The fragmentation of Britain’s railways has its roots in an EEC directive (91/440/EEC) handed down in 1991. This directive decreed the separation of infrastructure from train operations, with the express purpose of creating a competitive market. It was the blueprint used by John Major for the Conservative government’s privatisation of Britain’s railways from 1994 to 1996.
The EU never talks about privatisation. It prefers instead to refer to competition and markets. This lies at the heart of what the EU is really about, and the inevitable consequence is to privatise and fragment public services.
Many and complex interfaces between different organisations are required to deliver anything approaching a cohesive service such as the railway. With hundreds of players, the interface costs in the railway soar.
Millions of pounds are spent bidding for the huge number of contracts.
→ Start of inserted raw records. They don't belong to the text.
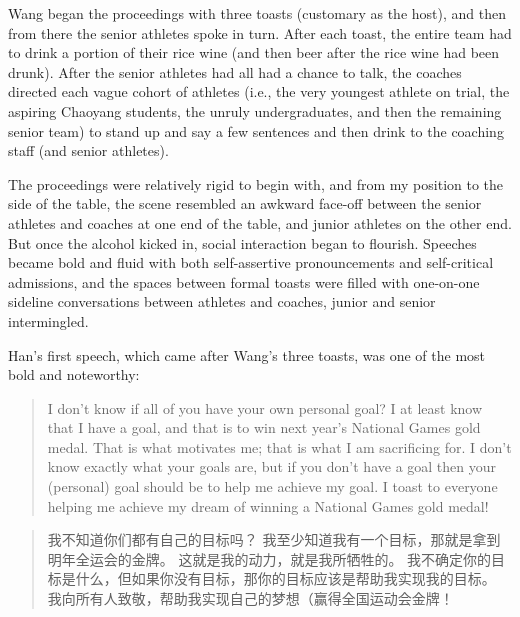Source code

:   Wang began the proceedings with three toasts (customary as the host), and then from there the senior athletes spoke in turn.  After each toast, the entire team had to drink a portion of their rice wine (and then beer after the rice wine had been drunk).  After the senior athletes had all had a chance to talk, the coaches directed each vague cohort of athletes (i.e., the very youngest athlete on trial, the aspiring Chaoyang students, the unruly undergraduates, and then the remaining senior team) to stand up and say a few sentences and then drink to the coaching staff (and senior athletes).

  The proceedings were relatively rigid to begin with, and from my position to the side of the table, the scene resembled an awkward face-off between the senior athletes and coaches at one end of the table, and junior athletes on the other end.  But once the alcohol kicked in, social interaction began to flourish. Speeches became bold and fluid with both self-assertive pronouncements and self-critical admissions, and the spaces between formal toasts were filled with one-on-one sideline conversations between athletes and coaches, junior and senior intermingled.

  Han's first speech, which came after Wang's three toasts, was one of the most bold and noteworthy:

  \begin{quotation}
    I don’t know if all of you have your own personal goal?  I at least know that I have a goal, and that is to win next year’s National Games gold medal.  That is what motivates me; that is what I am sacrificing for.  I don’t know exactly what your goals are, but if you don't have a goal then your (personal) goal should be to help me achieve my goal.  I toast to everyone helping me achieve my dream of winning a National Games gold medal!
  \end{quotation}

  \begin{CJK}{UTF8}{gbsn}
    \begin{quotation}
        我不知道你们都有自己的目标吗？ 我至少知道我有一个目标，那就是拿到明年全运会的金牌。 这就是我的动力，就是我所牺牲的。 我不确定你的目标是什么，但如果你没有目标，那你的目标应该是帮助我实现我的目标。 我向所有人致敬，帮助我实现自己的梦想（赢得全国运动会金牌！
    \end{quotation}
  \end{CJK}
Bidding costs for passenger franchises has become so great that some players like National Express have pulled out of Britain and now fish in easier places like Germany, where the contract regime is somewhat cheaper.
Many of the firms coming in are big companies with little interest in the railways – particularly companies engaged in facilities management, cleaning, and information technology. Many then outsource some of their activities, further fragmenting the workforce.
All of this means the employers are much more difficult to organise in – though not impossible, as the RMT showed in February, winning big pay rises for DHL workers in catering and logistics on the West Coast line.